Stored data
◇ ◇ ◇
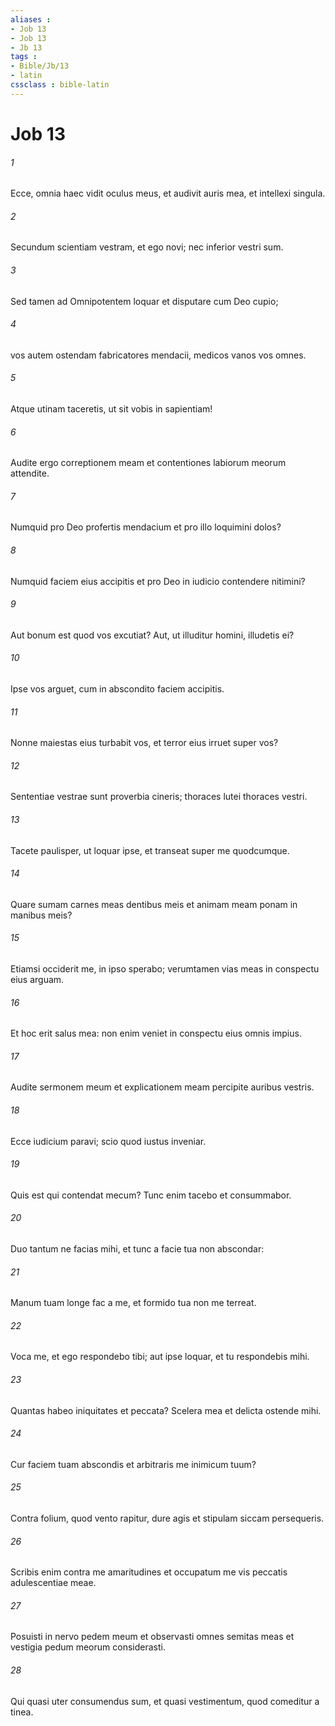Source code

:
 ```yaml
---
aliases : 
- Job 13
- Job 13
- Jb 13
tags : 
- Bible/Jb/13
- latin
cssclass : bible-latin
---
```


# Job 13

###### 1
Ecce, omnia haec vidit oculus meus, et audivit auris mea, et intellexi singula.
###### 2
Secundum scientiam vestram, et ego novi; nec inferior vestri sum.
###### 3
Sed tamen ad Omnipotentem loquar et disputare cum Deo cupio;
###### 4
vos autem ostendam fabricatores mendacii, medicos vanos vos omnes.
###### 5
Atque utinam taceretis, ut sit vobis in sapientiam!
###### 6
Audite ergo correptionem meam et contentiones labiorum meorum attendite.
###### 7
Numquid pro Deo profertis mendacium et pro illo loquimini dolos?
###### 8
Numquid faciem eius accipitis et pro Deo in iudicio contendere nitimini?
###### 9
Aut bonum est quod vos excutiat? Aut, ut illuditur homini, illudetis ei?
###### 10
Ipse vos arguet, cum in abscondito faciem accipitis. 
###### 11
Nonne maiestas eius turbabit vos, et terror eius irruet super vos?
###### 12
Sententiae vestrae sunt proverbia cineris; thoraces lutei thoraces vestri.
###### 13
Tacete paulisper, ut loquar ipse, et transeat super me quodcumque.
###### 14
Quare sumam carnes meas dentibus meis et animam meam ponam in manibus meis?
###### 15
Etiamsi occiderit me, in ipso sperabo; verumtamen vias meas in conspectu eius arguam.
###### 16
Et hoc erit salus mea: non enim veniet in conspectu eius omnis impius.
###### 17
Audite sermonem meum et explicationem meam percipite auribus vestris.
###### 18
Ecce iudicium paravi; scio quod iustus inveniar.
###### 19
Quis est qui contendat mecum? Tunc enim tacebo et consummabor.
###### 20
Duo tantum ne facias mihi, et tunc a facie tua non abscondar: 
###### 21
Manum tuam longe fac a me, et formido tua non me terreat.
###### 22
Voca me, et ego respondebo tibi; aut ipse loquar, et tu respondebis mihi.
###### 23
Quantas habeo iniquitates et peccata? Scelera mea et delicta ostende mihi. 
###### 24
Cur faciem tuam abscondis et arbitraris me inimicum tuum?
###### 25
Contra folium, quod vento rapitur, dure agis et stipulam siccam persequeris.
###### 26
Scribis enim contra me amaritudines et occupatum me vis peccatis adulescentiae meae.
###### 27
Posuisti in nervo pedem meum et observasti omnes semitas meas et vestigia pedum meorum considerasti.
###### 28
Qui quasi uter consumendus sum, et quasi vestimentum, quod comeditur a tinea.
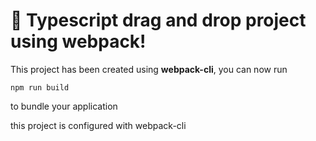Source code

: # 🚀 Typescript drag and drop project using webpack!

This project has been created using **webpack-cli**, you can now run
```
npm run build
```

to bundle your application

this project is configured with webpack-cli 
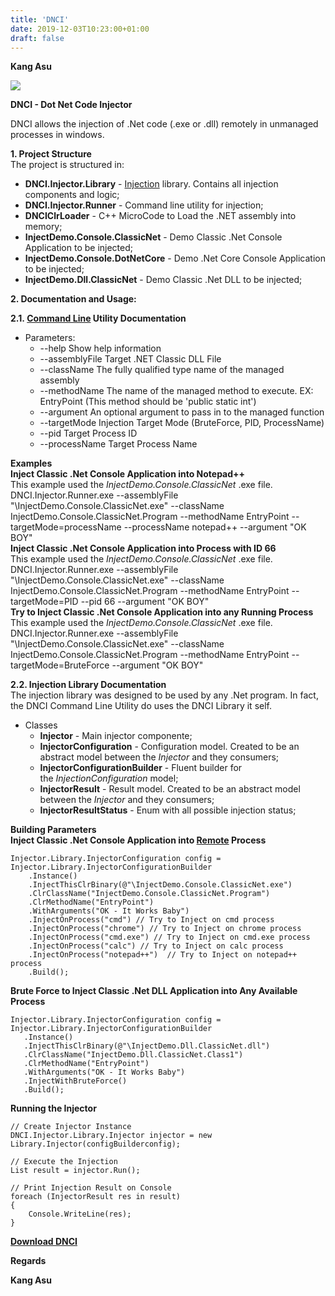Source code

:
 ```yaml
---
title: 'DNCI'
date: 2019-12-03T10:23:00+01:00
draft: false
---
```


**Kang Asu**

[![](https://1.bp.blogspot.com/-vqyEZ4wP_ho/XdYBep0yRQI/AAAAAAAAQ5I/WuqN-g2LHWATRmpmb5J7bQGkdua8PsFngCNcBGAsYHQ/s640/code-injection.png)](https://1.bp.blogspot.com/-vqyEZ4wP_ho/XdYBep0yRQI/AAAAAAAAQ5I/WuqN-g2LHWATRmpmb5J7bQGkdua8PsFngCNcBGAsYHQ/s1600/code-injection.png)

**DNCI - Dot Net Code Injector**

  

  
DNCI allows the injection of .Net code (.exe or .dll) remotely in unmanaged processes in windows.  
  
**1\. Project Structure**  
The project is structured in:

*   **DNCI.Injector.Library** - [Injection](https://www.kitploit.com/search/label/Injection "Injection") library. Contains all injection components and logic;
*   **DNCI.Injector.Runner** - Command line utility for injection;
*   **DNCIClrLoader** - C++ MicroCode to Load the .NET assembly into memory;
*   **InjectDemo.Console.ClassicNet** - Demo Classic .Net Console Application to be injected;
*   **InjectDemo.Console.DotNetCore** - Demo .Net Core Console Application to be injected;
*   **InjectDemo.Dll.ClassicNet** - Demo Classic .Net DLL to be injected;

  
**2\. Documentation and Usage:**  
  
**2.1. [Command Line](https://www.kitploit.com/search/label/Command%20Line "Command Line") Utility Documentation**

*   Parameters:
    *   \--help Show help information
    *   \--assemblyFile Target .NET Classic DLL File
    *   \--className The fully qualified type name of the managed assembly
    *   \--methodName The name of the managed method to execute. EX: EntryPoint (This method should be 'public static int')
    *   \--argument An optional argument to pass in to the managed function
    *   \--targetMode Injection Target Mode (BruteForce, PID, ProcessName)
    *   \--pid Target Process ID
    *   \--processName Target Process Name

  
**Examples**  
**Inject Classic .Net Console Application into Notepad++**  
This example used the _InjectDemo.Console.ClassicNet_ .exe file. DNCI.Injector.Runner.exe --assemblyFile "\\InjectDemo.Console.ClassicNet.exe" --className InjectDemo.Console.ClassicNet.Program --methodName EntryPoint --targetMode=processName --processName notepad++ --argument "OK BOY"  
**Inject Classic .Net Console Application into Process with ID 66**  
This example used the _InjectDemo.Console.ClassicNet_ .exe file. DNCI.Injector.Runner.exe --assemblyFile "\\InjectDemo.Console.ClassicNet.exe" --className InjectDemo.Console.ClassicNet.Program --methodName EntryPoint --targetMode=PID --pid 66 --argument "OK BOY"  
**Try to Inject Classic .Net Console Application into any Running Process**  
This example used the _InjectDemo.Console.ClassicNet_ .exe file. DNCI.Injector.Runner.exe --assemblyFile "\\InjectDemo.Console.ClassicNet.exe" --className InjectDemo.Console.ClassicNet.Program --methodName EntryPoint --targetMode=BruteForce --argument "OK BOY"  
  
**2.2. Injection Library Documentation**  
The injection library was designed to be used by any .Net program. In fact, the DNCI Command Line Utility do uses the DNCI Library it self.

*   Classes
    *   **Injector** - Main injector componente;
    *   **InjectorConfiguration** - Configuration model. Created to be an abstract model between the _Injector_ and they consumers;
    *   **InjectorConfigurationBuilder** - Fluent builder for the _InjectionConfiguration_ model;
    *   **InjectorResult** - Result model. Created to be an abstract model between the _Injector_ and they consumers;
    *   **InjectorResultStatus** - Enum with all possible injection status;

  
**Building Parameters**  
**Inject Classic .Net Console Application into [Remote](https://www.kitploit.com/search/label/Remote "Remote") Process**

```
Injector.Library.InjectorConfiguration config = Injector.Library.InjectorConfigurationBuilder  
    .Instance()  
    .InjectThisClrBinary(@"\InjectDemo.Console.ClassicNet.exe")  
    .ClrClassName("InjectDemo.Console.ClassicNet.Program")  
    .ClrMethodName("EntryPoint")  
    .WithArguments("OK - It Works Baby")  
    .InjectOnProcess("cmd") // Try to Inject on cmd process  
    .InjectOnProcess("chrome") // Try to Inject on chrome process  
    .InjectOnProcess("cmd.exe") // Try to Inject on cmd.exe process  
    .InjectOnProcess("calc") // Try to Inject on calc process  
    .InjectOnProcess("notepad++")  // Try to Inject on notepad++ process  
    .Build();
```

**Brute Force to Inject Classic .Net DLL Application into Any Available Process**

```
Injector.Library.InjectorConfiguration config = Injector.Library.InjectorConfigurationBuilder  
   .Instance()  
   .InjectThisClrBinary(@"\InjectDemo.Dll.ClassicNet.dll")  
   .ClrClassName("InjectDemo.Dll.ClassicNet.Class1")  
   .ClrMethodName("EntryPoint")  
   .WithArguments("OK - It Works Baby")  
   .InjectWithBruteForce()  
   .Build();
```

  
**Running the Injector**

```
// Create Injector Instance  
DNCI.Injector.Library.Injector injector = new Library.Injector(configBuilderconfig);  
  
// Execute the Injection  
List result = injector.Run();  
  
// Print Injection Result on Console  
foreach (InjectorResult res in result)  
{  
    Console.WriteLine(res);  
}
```

  

**[Download DNCI](http://cigorsica.com/3RMb "Download DNCI")**

**Regards**

**Kang Asu**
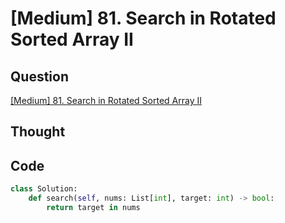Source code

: # [Medium] 81. Search in Rotated Sorted Array II

## Question

[[Medium] 81. Search in Rotated Sorted Array II](https://leetcode.com/problems/search-in-rotated-sorted-array-ii/)

## Thought

## Code

```python
class Solution:
    def search(self, nums: List[int], target: int) -> bool:
        return target in nums
```
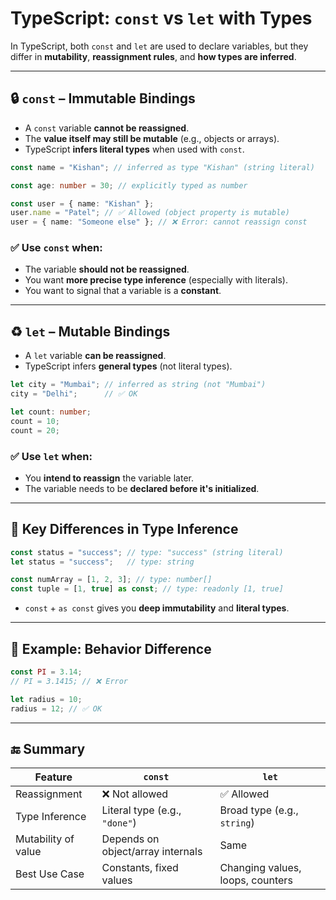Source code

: 
# TypeScript: `const` vs `let` with Types

In TypeScript, both `const` and `let` are used to declare variables, but they differ in **mutability**, **reassignment rules**, and **how types are inferred**.

---

## 🔒 `const` – Immutable Bindings

- A `const` variable **cannot be reassigned**.
- The **value itself may still be mutable** (e.g., objects or arrays).
- TypeScript **infers literal types** when used with `const`.

```ts
const name = "Kishan"; // inferred as type "Kishan" (string literal)
```

```ts
const age: number = 30; // explicitly typed as number
```

```ts
const user = { name: "Kishan" }; 
user.name = "Patel"; // ✅ Allowed (object property is mutable)
user = { name: "Someone else" }; // ❌ Error: cannot reassign const
```

### ✅ Use `const` when:
- The variable **should not be reassigned**.
- You want **more precise type inference** (especially with literals).
- You want to signal that a variable is a **constant**.

---

## ♻️ `let` – Mutable Bindings

- A `let` variable **can be reassigned**.
- TypeScript infers **general types** (not literal types).

```ts
let city = "Mumbai"; // inferred as string (not "Mumbai")
city = "Delhi";      // ✅ OK
```

```ts
let count: number;
count = 10;
count = 20;
```

### ✅ Use `let` when:
- You **intend to reassign** the variable later.
- The variable needs to be **declared before it's initialized**.

---

## 🧠 Key Differences in Type Inference

```ts
const status = "success"; // type: "success" (string literal)
let status = "success";   // type: string
```

```ts
const numArray = [1, 2, 3]; // type: number[]
const tuple = [1, true] as const; // type: readonly [1, true]
```

- `const` + `as const` gives you **deep immutability** and **literal types**.

---

## 🧪 Example: Behavior Difference

```ts
const PI = 3.14;
// PI = 3.1415; // ❌ Error

let radius = 10;
radius = 12; // ✅ OK
```

---

## 🔚 Summary

| Feature              | `const`                           | `let`                           |
|----------------------|------------------------------------|----------------------------------|
| Reassignment         | ❌ Not allowed                     | ✅ Allowed                       |
| Type Inference       | Literal type (e.g., `"done"`)      | Broad type (e.g., `string`)     |
| Mutability of value  | Depends on object/array internals | Same                            |
| Best Use Case        | Constants, fixed values            | Changing values, loops, counters |

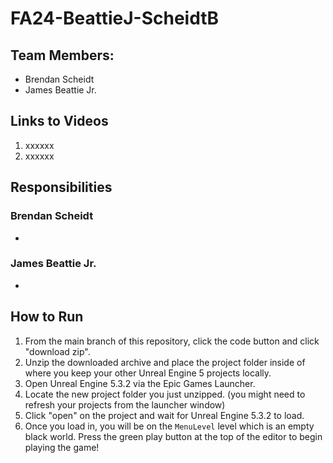 # FA24-BeattieJ-ScheidtB
## Team Members:
- Brendan Scheidt
- James Beattie Jr.
## Links to Videos
1. xxxxxx
2. xxxxxx
## Responsibilities
### Brendan Scheidt
- 
### James Beattie Jr.
- 
## How to Run
1. From the main branch of this repository, click the code button and click "download zip".
2. Unzip the downloaded archive and place the project folder inside of where you keep your other Unreal Engine 5 projects locally.
3. Open Unreal Engine 5.3.2 via the Epic Games Launcher.
4. Locate the new project folder you just unzipped. (you might need to refresh your projects from the launcher window)
5. Click "open" on the project and wait for Unreal Engine 5.3.2 to load.
6. Once you load in, you will be on the ```MenuLevel``` level which is an empty black world. Press the green play button at the top of the editor to begin playing the game!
◇ ◇ ◇
EXERCISE AIM:
With pictures excluded, reproduce exactly the lines above from the one containing "Cur faciem tuam" down to the one containing "project using webpack!", those two included.

EXERCISE OUTPUT:
Cur faciem tuam abscondis et arbitraris me inimicum tuum?
###### 25
Contra folium, quod vento rapitur, dure agis et stipulam siccam persequeris.
###### 26
Scribis enim contra me amaritudines et occupatum me vis peccatis adulescentiae meae.
###### 27
Posuisti in nervo pedem meum et observasti omnes semitas meas et vestigia pedum meorum considerasti.
###### 28
Qui quasi uter consumendus sum, et quasi vestimentum, quod comeditur a tinea.
Source code

: # 🚀 Typescript drag and drop project using webpack!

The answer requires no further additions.